= Trans-European Networks =

European Union infrastructure corridors and agreements

The Trans-European Networks (TEN) were created by the European Union by Articles 154–156 of the Treaty of Rome (1957), with the stated goals of the creation of an internal market and the reinforcement of economic and social cohesion. To various supporters of this policy, it made little sense to talk of a big EU market, with freedom of movement within it for goods, persons and services, unless the various regions and national networks making up that market were properly linked by modern and efficient infrastructure. The construction of Trans-European Networks was also seen as an important element for economic growth and the creation of employment.

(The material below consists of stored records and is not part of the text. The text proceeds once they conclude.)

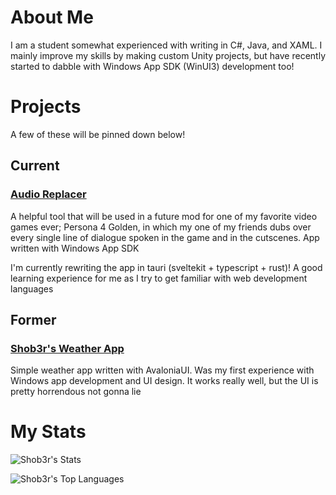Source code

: # About Me
I am a student somewhat experienced with writing in C#, Java, and XAML. I mainly improve my skills by making custom Unity projects, but have recently started to dabble with Windows App SDK (WinUI3) development too!

# Projects
A few of these will be pinned down below!
## Current
### [Audio Replacer](https://github.com/lemons-studios/audio-replacer)
A helpful tool that will be used in a future mod for one of my favorite video games ever; Persona 4 Golden, in which my one of my friends dubs over every single line of dialogue spoken in the game and in the cutscenes. App written with Windows App SDK

I'm currently rewriting the app in tauri (sveltekit + typescript + rust)! A good learning experience for me as I try to get familiar with web development languages

## Former
### [Shob3r's Weather App](https://github.com/Shob3r/Shob3rsWeatherApp)
Simple weather app written with AvaloniaUI. Was my first experience with Windows app development and UI design. It works really well, but the UI is pretty horrendous not gonna lie

# My Stats
![Shob3r's Stats](https://github-readme-stats.vercel.app/api?username=Shob3r&theme=tokyonight&show_icons=true&hide_border=false&count_private=true)

![Shob3r's Top Languages](https://github-readme-stats.vercel.app/api/top-langs/?username=Shob3r&theme=tokyonight&show_icons=true&hide_border=false&layout=compact)

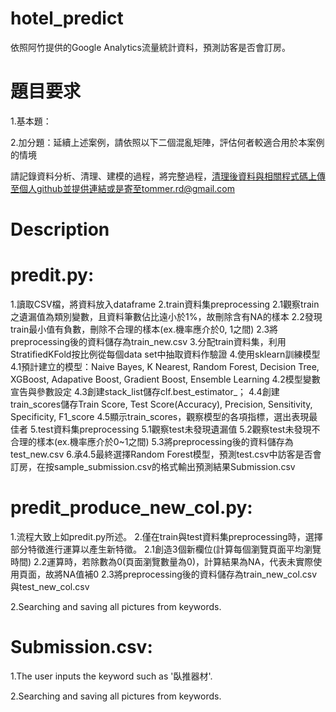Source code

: # hotel_predict
依照阿竹提供的Google Analytics流量統計資料，預測訪客是否會訂房。

# 題目要求
1.基本題：

2.加分題：延續上述案例，請依照以下二個混亂矩陣，評估何者較適合用於本案例的情境

請記錄資料分析、清理、建模的過程，將完整過程，清理後資料與相關程式碼上傳至個人github並提供連結或是寄至tommer.rd@gmail.com

# Description
# predit.py: 
1.讀取CSV檔，將資料放入dataframe
2.train資料集preprocessing
2.1觀察train之遺漏值為類別變數，且資料筆數佔比遠小於1%，故刪除含有NA的樣本
2.2發現train最小值有負數，刪除不合理的樣本(ex.機率應介於0, 1之間)
2.3將preprocessing後的資料儲存為train_new.csv
3.分配train資料集，利用StratifiedKFold按比例從每個data set中抽取資料作驗證
4.使用sklearn訓練模型
4.1預計建立的模型：Naive Bayes, K Nearest, Random Forest, Decision Tree, XGBoost, Adapative Boost,  Gradient Boost, Ensemble Learning
4.2模型變數宣告與參數設定
4.3創建stack_list儲存clf.best_estimator_；
4.4創建train_scores儲存Train Score, Test Score(Accuracy), Precision, Sensitivity, Specificity, F1_score
4.5顯示train_scores，觀察模型的各項指標，選出表現最佳者
5.test資料集preprocessing
5.1觀察test未發現遺漏值
5.2觀察test未發現不合理的樣本(ex.機率應介於0~1之間)
5.3將preprocessing後的資料儲存為test_new.csv
6.承4.5最終選擇Random Forest模型，預測test.csv中訪客是否會訂房，在按sample_submission.csv的格式輸出預測結果Submission.csv


# predit_produce_new_col.py: 
1.流程大致上如predit.py所述。
2.僅在train與test資料集preprocessing時，選擇部分特徵進行運算以產生新特徵。
2.1創造3個新欄位(計算每個瀏覽頁面平均瀏覽時間)
2.2運算時，若除數為0(頁面瀏覽數量為0)，計算結果為NA，代表未實際使用頁面，故將NA值補0
2.3將preprocessing後的資料儲存為train_new_col.csv與test_new_col.csv

2.Searching and saving all pictures from keywords.

# Submission.csv: 
1.The user inputs the keyword such as '臥推器材'. 

2.Searching and saving all pictures from keywords.

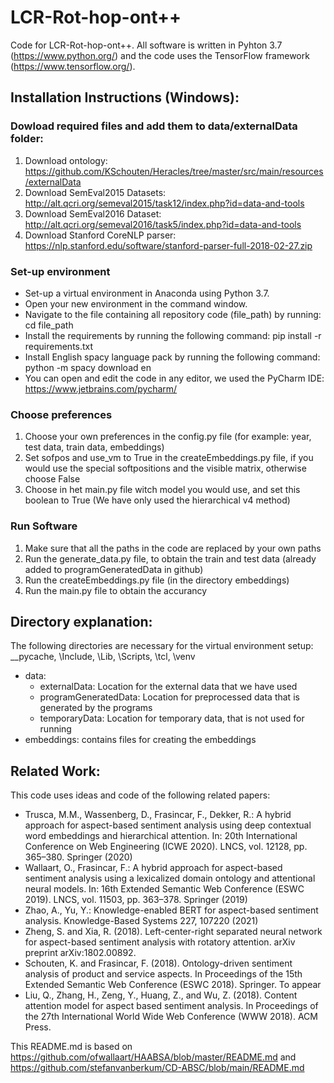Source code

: # LCR-Rot-hop-ont++
Code for LCR-Rot-hop-ont++.
All software is written in Pyhton 3.7 (https://www.python.org/) and the code uses the TensorFlow framework (https://www.tensorflow.org/).

## Installation Instructions (Windows):
### Dowload required files and add them to data/externalData folder:
1. Download ontology: https://github.com/KSchouten/Heracles/tree/master/src/main/resources/externalData
2. Download SemEval2015 Datasets: http://alt.qcri.org/semeval2015/task12/index.php?id=data-and-tools
3. Download SemEval2016 Dataset: http://alt.qcri.org/semeval2016/task5/index.php?id=data-and-tools 
5. Download Stanford CoreNLP parser: https://nlp.stanford.edu/software/stanford-parser-full-2018-02-27.zip 

### Set-up environment
- Set-up a virtual environment in Anaconda using Python 3.7.
- Open your new environment in the command window.
- Navigate to the file containing all repository code (file_path) by running: cd file_path
- Install the requirements by running the following command: pip install -r requirements.txt
- Install English spacy language pack by running the following command: python -m spacy download en
- You can open and edit the code in any editor, we used the PyCharm IDE: https://www.jetbrains.com/pycharm/

### Choose preferences
1. Choose your own preferences in the config.py file (for example: year, test data, train data, embeddings)
2. Set sofpos and use_vm to True in the createEmbeddings.py file, if you would use the special softpositions and the visible matrix, otherwise choose False
3. Choose in het main.py file witch model you would use, and set this boolean to True (We have only used the hierarchical v4 method)

### Run Software
1. Make sure that all the paths in the code are replaced by your own paths
2. Run the generate_data.py file, to obtain the train and test data (already added to programGeneratedData in github)
3. Run the createEmbeddings.py file (in the directory embeddings)
4. Run the main.py file to obtain the accurancy

## Directory explanation:
The following directories are necessary for the virtual environment setup: \__pycache, \Include, \Lib, \Scripts, \tcl, \venv
- data:
    - externalData: Location for the external data that we have used 
    - programGeneratedData: Location for preprocessed data that is generated by the programs
    - temporaryData: Location for temporary data, that is not used for running
- embeddings:
    contains files for creating the embeddings

## Related Work: ##
This code uses ideas and code of the following related papers:
- Trusca, M.M., Wassenberg, D., Frasincar, F., Dekker, R.: A hybrid approach for aspect-based sentiment analysis using deep contextual word embeddings and hierarchical attention. In: 20th International Conference on Web Engineering (ICWE 2020). LNCS, vol. 12128, pp. 365–380. Springer (2020)
- Wallaart, O., Frasincar, F.: A hybrid approach for aspect-based sentiment analysis using a lexicalized domain ontology and attentional neural models. In: 16th Extended Semantic Web Conference (ESWC 2019). LNCS, vol. 11503, pp. 363–378. Springer (2019)
- Zhao, A., Yu, Y.: Knowledge-enabled BERT for aspect-based sentiment analysis. Knowledge-Based Systems 227, 107220 (2021)
- Zheng, S. and Xia, R. (2018). Left-center-right separated neural network for aspect-based sentiment analysis with rotatory attention. arXiv preprint arXiv:1802.00892.
- Schouten, K. and Frasincar, F. (2018). Ontology-driven sentiment analysis of product and service aspects. In Proceedings of the 15th Extended Semantic Web Conference (ESWC 2018). Springer. To appear
- Liu, Q., Zhang, H., Zeng, Y., Huang, Z., and Wu, Z. (2018). Content attention model for aspect based sentiment analysis. In Proceedings of the 27th International World Wide Web Conference (WWW 2018). ACM Press.

This README.md is based on https://github.com/ofwallaart/HAABSA/blob/master/README.md and https://github.com/stefanvanberkum/CD-ABSC/blob/main/README.md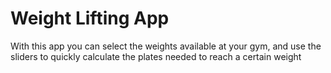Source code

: # Weight Lifting App

With this app you can select the weights available at your gym, and use the sliders to quickly calculate the plates needed to reach a certain weight
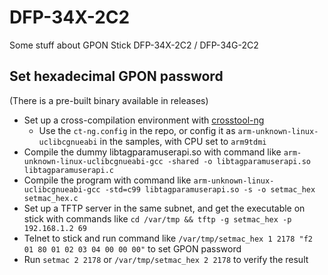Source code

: # DFP-34X-2C2
Some stuff about GPON Stick DFP-34X-2C2 / DFP-34G-2C2

## Set hexadecimal GPON password
(There is a pre-built binary available in releases)

- Set up a cross-compilation environment with [crosstool-ng](https://crosstool-ng.github.io/docs/)
  - Use the `ct-ng.config` in the repo, or config it as `arm-unknown-linux-uclibcgnueabi` in the samples, with CPU set to `arm9tdmi`
- Compile the dummy libtagparamuserapi.so with command like `arm-unknown-linux-uclibcgnueabi-gcc -shared -o libtagparamuserapi.so libtagparamuserapi.c`
- Compile the program with command like `arm-unknown-linux-uclibcgnueabi-gcc -std=c99 libtagparamuserapi.so -s -o setmac_hex setmac_hex.c`
- Set up a TFTP server in the same subnet, and get the executable on stick with commands like `cd /var/tmp && tftp -g setmac_hex -p 192.168.1.2 69`
- Telnet to stick and run command like `/var/tmp/setmac_hex 1 2178 "f2 01 80 01 02 03 04 00 00 00"` to set GPON password
- Run `setmac 2 2178` or `/var/tmp/setmac_hex 2 2178` to verify the result
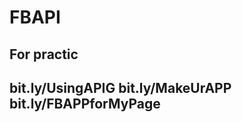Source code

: # FBAPI
For practic
--------------------------------------------
 bit.ly/UsingAPIG
 bit.ly/MakeUrAPP
 bit.ly/FBAPPforMyPage
--------------------------------------------
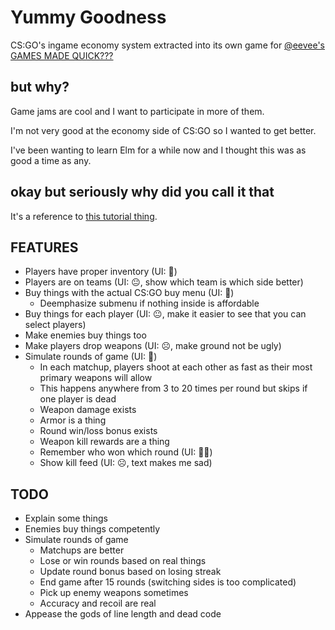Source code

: # Yummy Goodness
CS:GO's ingame economy system extracted into its own game for [@eevee's GAMES MADE QUICK???](https://itch.io/jam/games-made-quick)

## but why?
Game jams are cool and I want to participate in more of them.

I'm not very good at the economy side of CS:GO so I wanted to get better.

I've been wanting to learn Elm for a while now and I thought this was as good a time as any.

## okay but seriously why did you call it that
It's a reference to [this tutorial thing](https://youtu.be/DpXtRbggpQM?t=4m40s).

## FEATURES

- Players have proper inventory (UI: 🙂)
- Players are on teams (UI: 😐, show which team is which side better)
- Buy things with the actual CS:GO buy menu (UI: 🙂)
    - Deemphasize submenu if nothing inside is affordable
- Buy things for each player (UI: 😐, make it easier to see that you can select players)
- Make enemies buy things too
- Make players drop weapons (UI: ☹️, make ground not be ugly)
- Simulate rounds of game (UI: 🙂)
    - In each matchup, players shoot at each other as fast as their most primary weapons will allow
    - This happens anywhere from 3 to 20 times per round but skips if one player is dead
    - Weapon damage exists
    - Armor is a thing
    - Round win/loss bonus exists
    - Weapon kill rewards are a thing
    - Remember who won which round (UI: 🙂🙂)
    - Show kill feed (UI: ☹️, text makes me sad)

## TODO

- Explain some things
- Enemies buy things competently
- Simulate rounds of game
    - Matchups are better
    - Lose or win rounds based on real things
    - Update round bonus based on losing streak
    - End game after 15 rounds (switching sides is too complicated)
    - Pick up enemy weapons sometimes
    - Accuracy and recoil are real
- Appease the gods of line length and dead code
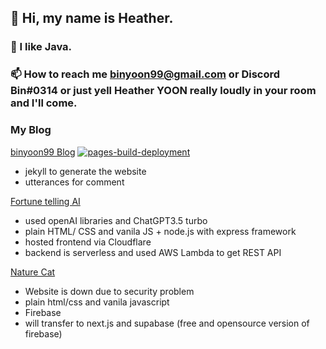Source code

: ## 👋 Hi, my name is Heather.
### 👀 I like Java.

### 📫 How to reach me binyoon99@gmail.com or Discord Bin#0314 or just yell Heather YOON really loudly in your room and I'll come.

### My Blog
[binyoon99 Blog](https://binyoon99.github.io/) [![pages-build-deployment](https://github.com/binyoon99/binyoon99.github.io/actions/workflows/pages/pages-build-deployment/badge.svg)](https://github.com/binyoon99/binyoon99.github.io/actions/workflows/pages/pages-build-deployment)
- jekyll to generate the website
- utterances for comment 

[Fortune telling AI](https://chatdodge-ko.pages.dev)

- used openAI libraries and ChatGPT3.5 turbo 
- plain HTML/ CSS and vanila JS + node.js with express framework 
- hosted frontend via Cloudflare
- backend is serverless and used AWS Lambda to get REST API


[Nature Cat](https://naturecat.ca/login.html)
- Website is down due to security problem
- plain html/css and vanila javascript 
- Firebase
- will transfer to next.js and supabase (free and opensource version of firebase)

<!---
binyoon99/binyoon99 is a ✨ special ✨ repository because its `README.md` (this file) appears on your GitHub profile.
You can click the Preview link to take a look at your changes.
--->
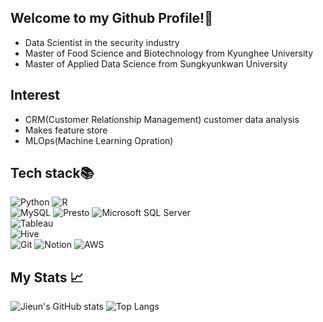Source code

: ## Welcome to my Github Profile!👋
* Data Scientist in the security industry
* Master of Food Science and Biotechnology from Kyunghee University 
* Master of Applied Data Science from Sungkyunkwan University

## Interest
* CRM(Customer Relationship Management) customer data analysis
* Makes feature store
* MLOps(Machine Learning Opration)

<h2> Tech stack📚 </h2>

![Python](https://img.shields.io/badge/Python-3776AB.svg?&style=for-the-badge&logo=Python&logoColor=white)
![R](https://img.shields.io/badge/R-276DC3.svg?&style=for-the-badge&logo=R&logoColor=white)
<br>
![MySQL](https://img.shields.io/badge/MySQL-4479A1?style=for-the-badge&logo=MySQL&logoColor=white)
![Presto](https://img.shields.io/badge/Presto-5890FF?style=for-the-badge&logo=Presto&logoColor=white)
![Microsoft SQL Server](https://img.shields.io/badge/MicrosoftSQLServer-CC2927?style=for-the-badge&logo=MicrosoftSQLServer&logoColor=white)
<br>
![Tableau](http://img.shields.io/badge/-Tableau-E97627?style=for-the-badge&logo=Tableau&logoColor=black)
<br>
![Hive](http://img.shields.io/badge/-Hive-FDEE21?style=for-the-badge&logo=ApacheHive&logoColor=black)
<br>
![Git](http://img.shields.io/badge/-Git-F05032?style=for-the-badge&logo=git&logoColor=ffffff)
![Notion](http://img.shields.io/badge/-Notion-000000?style=for-the-badge&logo=Notion&logoColor=white)
![AWS](https://img.shields.io/badge/AWS-232F3E?style=for-the-badge&logo=AWS&logoColor=white)

<h2> My Stats 📈 </h2>
  
![Jieun's GitHub stats](https://github-readme-stats.vercel.app/api?username=Jieun-Cheon&show_icons=true&theme=default)
![Top Langs](https://github-readme-stats.vercel.app/api/top-langs/?username=Jieun-Cheon&langs_count=5)
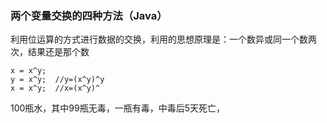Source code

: ### 两个变量交换的四种方法（Java）
利用位运算的方式进行数据的交换，利用的思想原理是：一个数异或同一个数两次，结果还是那个数
    
    x = x^y;
    y = x^y;  //y=(x^y)^y
    x = x^y;  //x=(x^y)^
    
100瓶水，其中99瓶无毒，一瓶有毒，中毒后5天死亡，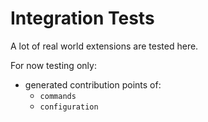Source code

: # Integration Tests

A lot of real world extensions are tested here.

For now testing only:

- generated contribution points of:
  - `commands`
  - `configuration`
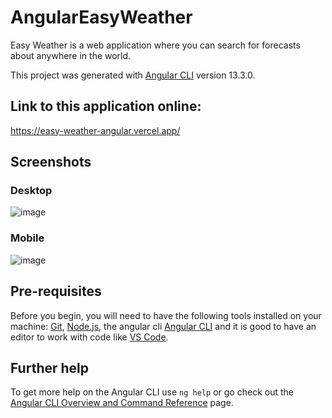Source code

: # AngularEasyWeather
Easy Weather is a web application where you can search for forecasts about anywhere in the world.

This project was generated with [Angular CLI](https://github.com/angular/angular-cli) version 13.3.0.

## Link to this application online:

https://easy-weather-angular.vercel.app/

## Screenshots

### Desktop
![image](https://user-images.githubusercontent.com/73261068/162352619-fbd0b6f4-ce8c-4e4b-adac-eb092933d088.png)

### Mobile
![image](https://user-images.githubusercontent.com/73261068/162352822-887d3591-eff3-4edf-821a-6aba3768d36b.png)

## Pre-requisites

Before you begin, you will need to have the following tools installed on your machine: [Git](https://git-scm.com/book/en/v2/Getting-Started-Installing-Git), [Node.js](https://nodejs.org/en/download/package-manager/), the angular cli [Angular CLI](https://angular.io/cli) and it is good to have an editor to work with code like [VS Code](https://code.visualstudio.com/Download).

## Further help

To get more help on the Angular CLI use `ng help` or go check out the [Angular CLI Overview and Command Reference](https://angular.io/cli) page.
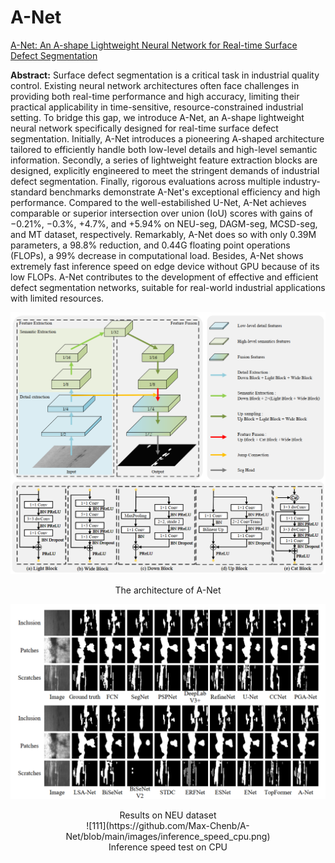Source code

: # A-Net
[A-Net: An A-shape Lightweight Neural Network for Real-time Surface Defect Segmentation](https://ieeexplore.ieee.org/abstract/document/10352342)

**Abstract:** Surface defect segmentation is a critical task in industrial quality control. Existing neural network architectures often face challenges in providing both real-time performance and high accuracy, limiting their practical applicability in time-sensitive, resource-constrained industrial setting. To bridge this gap, we introduce A-Net, an A-shape lightweight neural network specifically designed for real-time surface defect segmentation. Initially, A-Net introduces a pioneering A-shaped architecture tailored to efficiently handle both low-level details and high-level semantic information. Secondly, a series of lightweight feature extraction blocks are designed, explicitly engineered to meet the stringent demands of industrial defect segmentation. Finally, rigorous evaluations across multiple industry-standard benchmarks demonstrate A-Net's exceptional efficiency and high performance. Compared to the well-estabilished U-Net, A-Net achieves comparable or superior intersection over union (IoU) scores with gains of −0.21%, −0.3%, +4.7%, and +5.94% on NEU-seg, DAGM-seg, MCSD-seg, and MT dataset, respectively. Remarkably, A-Net does so with only 0.39M parameters, a 98.8% reduction, and 0.44G floating point operations (FLOPs), a 99% decrease in computational load. Besides, A-Net shows extremely fast inference speed on edge device without GPU because of its low FLOPs. A-Net contributes to the development of effective and efficient defect segmentation networks, suitable for real-world industrial applications with limited resources.


![The architecture of A-Net](https://github.com/Max-Chenb/A-Net/blob/main/images/architecture.png)  

<div align="center">
The architecture of A-Net
</div>

![111](https://github.com/Max-Chenb/A-Net/blob/main/images/results_neu.png)  

<div align="center">
Results on NEU dataset
</div>

<center>![111](https://github.com/Max-Chenb/A-Net/blob/main/images/inference_speed_cpu.png)  </center>

<div align="center">
Inference speed test on CPU
</div>
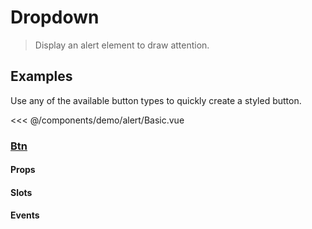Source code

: # Dropdown

> Display an alert element to draw attention.

## Examples

Use any of the available button types to quickly create a styled button.

<DemoContainer>
  <v-dropdown text="Top"></v-dropdown>
  <v-dropdown placement="left" text="Left"></v-dropdown>
  <v-dropdown placement="right" text="Right"></v-dropdown>
  <v-dropdown placement="bottom" text="Bottom"></v-dropdown>
</DemoContainer>

<<< @/components/demo/alert/Basic.vue

### [Btn](https://github.com/suralabs/vancedvue/blob/1.x/src/components/alert/v-alert.js)


#### Props

#### Slots

#### Events

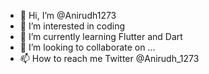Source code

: - 👋 Hi, I’m @Anirudh1273
- 👀 I’m interested in coding 
- 🌱 I’m currently learning Flutter and Dart
- 💞️ I’m looking to collaborate on ...
- 📫 How to reach me Twitter @Anirudh_1273

<!---
Anirudh1273/Anirudh1273 is a ✨ special ✨ repository because its `README.md` (this file) appears on your GitHub profile.
You can click the Preview link to take a look at your changes.
--->
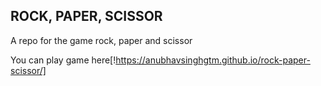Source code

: ## ROCK, PAPER, SCISSOR
A repo for the game rock, paper and scissor

You can play game here[!https://anubhavsinghgtm.github.io/rock-paper-scissor/]
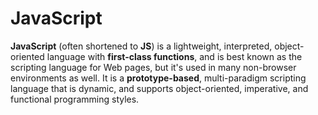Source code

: # JavaScript

**JavaScript** (often shortened to **JS**) is a lightweight, interpreted, object-oriented language with **first-class functions**, and is best known as the scripting language for Web pages, but it's used in many non-browser environments as well. It is a **prototype-based**, multi-paradigm scripting language that is dynamic, and supports object-oriented, imperative, and functional programming styles.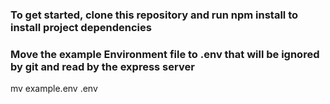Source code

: ### To get started, clone this repository and run npm install to install project dependencies

### Move the example Environment file to .env that will be ignored by git and read by the express server 

mv example.env .env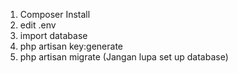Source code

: 1. Composer Install
2. edit .env
3. import database
4. php artisan key:generate
5. php artisan migrate (Jangan lupa set up database)

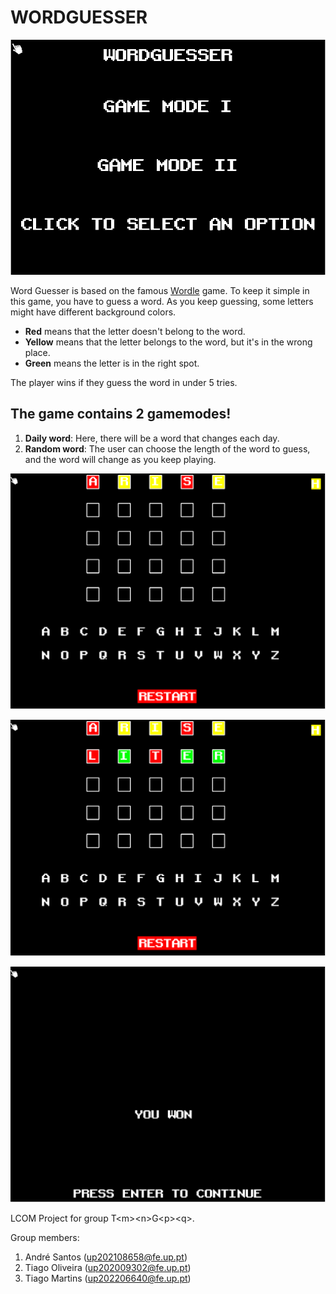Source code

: # WORDGUESSER

![Main Menu](proj/src/images/mainmenu.png)

Word Guesser is based on the famous [Wordle](https://www.nytimes.com/games/wordle/index.html) game.
To keep it simple in this game, you have to guess a word. As you keep guessing, some letters might have different background colors.
- **Red** means that the letter doesn't belong to the word.
- **Yellow** means that the letter belongs to the word, but it's in the wrong place.
- **Green** means the letter is in the right spot.

The player wins if they guess the word in under 5 tries.

## The game contains 2 gamemodes!
1. **Daily word**: Here, there will be a word that changes each day.
2. **Random word**: The user can choose the length of the word to guess, and the word will change as you keep playing.

![Guess with some yellow letters](proj/src/images/exampleguess.png)

![Almost there!](proj/src/images/exampleguess2.png)

![Easy! (The word was finer)](proj/src/images/winningscreen.png)

LCOM Project for group T&lt;m&gt;&lt;n&gt;G&lt;p&gt;&lt;q&gt;.

Group members:

1. André Santos (<up202108658@fe.up.pt>)
2. Tiago Oliveira (<up202009302@fe.up.pt>)
3. Tiago Martins (<up202206640@fe.up.pt>)
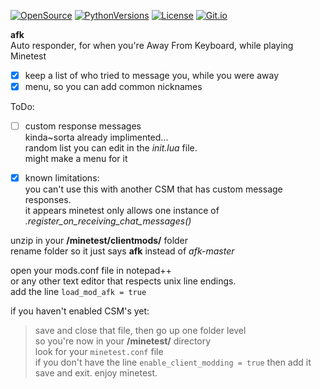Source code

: [![OpenSource](https://img.shields.io/badge/Open-Source-orange.svg)](https://github.com/doyousketch2)  [![PythonVersions](https://img.shields.io/badge/Lua-LuaJIT-blue.svg)](https://www.lua.org)  [![License](https://img.shields.io/badge/license-GPL-lightgrey.svg)](https://www.gnu.org/licenses/gpl-3.0.en.html)  [![Git.io](https://img.shields.io/badge/Git.io-fxYWo-233139.svg)](https://git.io/fxYWo) 


**afk**  
Auto responder, for when you're Away From Keyboard, while playing Minetest

- [x] keep a list of who tried to message you, while you were away  
- [x] menu, so you can add common nicknames  

ToDo:  
- [ ] custom response messages  
  kinda~sorta already implimented...  
  random list you can edit in the *init.lua* file.  
  might make a menu for it  

- [x] known limitations:  
  you can't use this with another CSM that has custom message responses.  
  it appears minetest only allows one instance of  *.register_on_receiving_chat_messages()*


unzip in your **/minetest/clientmods/** folder  
rename folder so it just says **afk** instead of *afk-master*  

open your mods.conf file in notepad++  
or any other text editor that respects unix line endings.  
add the line `load_mod_afk = true`  

if you haven't enabled CSM's yet:
> save and close that file, then go up one folder level  
> so you're now in your **/minetest/** directory  
> look for your `minetest.conf` file  
> if you don't have the line `enable_client_modding = true` then add it  
> save and exit.  enjoy minetest.  
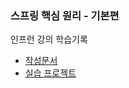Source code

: ### 스프링 핵심 원리 - 기본편

인프런 강의 학습기록

- [작성문서](https://github.com/kimsojung1121/TIL/tree/master/Spring/%EC%8A%A4%ED%94%84%EB%A7%81%ED%95%B5%EC%8B%AC%EC%9B%90%EB%A6%AC/doc)
- [실습 프로젝트](https://github.com/kimsojung1121/TIL/tree/master/Spring/%EC%8A%A4%ED%94%84%EB%A7%81%ED%95%B5%EC%8B%AC%EC%9B%90%EB%A6%AC/core)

The Treaty Establishing the European Community first provided a legal basis for the TENs. Under the terms of Chapter XV of the Treaty (Articles 154, 155 and 156), the European Union must aim to promote the development of Trans-European Networks as a key element for the creation of the Internal Market and the reinforcement of Economic and Social Cohesion. This development includes the interconnection and interoperability of national networks as well as access to such networks.

According with these objectives, the European Commission developed guidelines covering the objectives, priorities, identification of projects of common interest and broad lines of measures for the three sectors concerned (Transports, Energy and Telecommunications). The European Parliament and the Council approved these guidelines after consultation with the Economic and Social Committee and the Committee of the Regions.

Many projects of common interest have benefited from financial support of the European Union budget through the TEN-budget line as well as the Structural Funds and Cohesion Fund. The European Investment Bank has also greatly contributed to the financing of these projects through loans.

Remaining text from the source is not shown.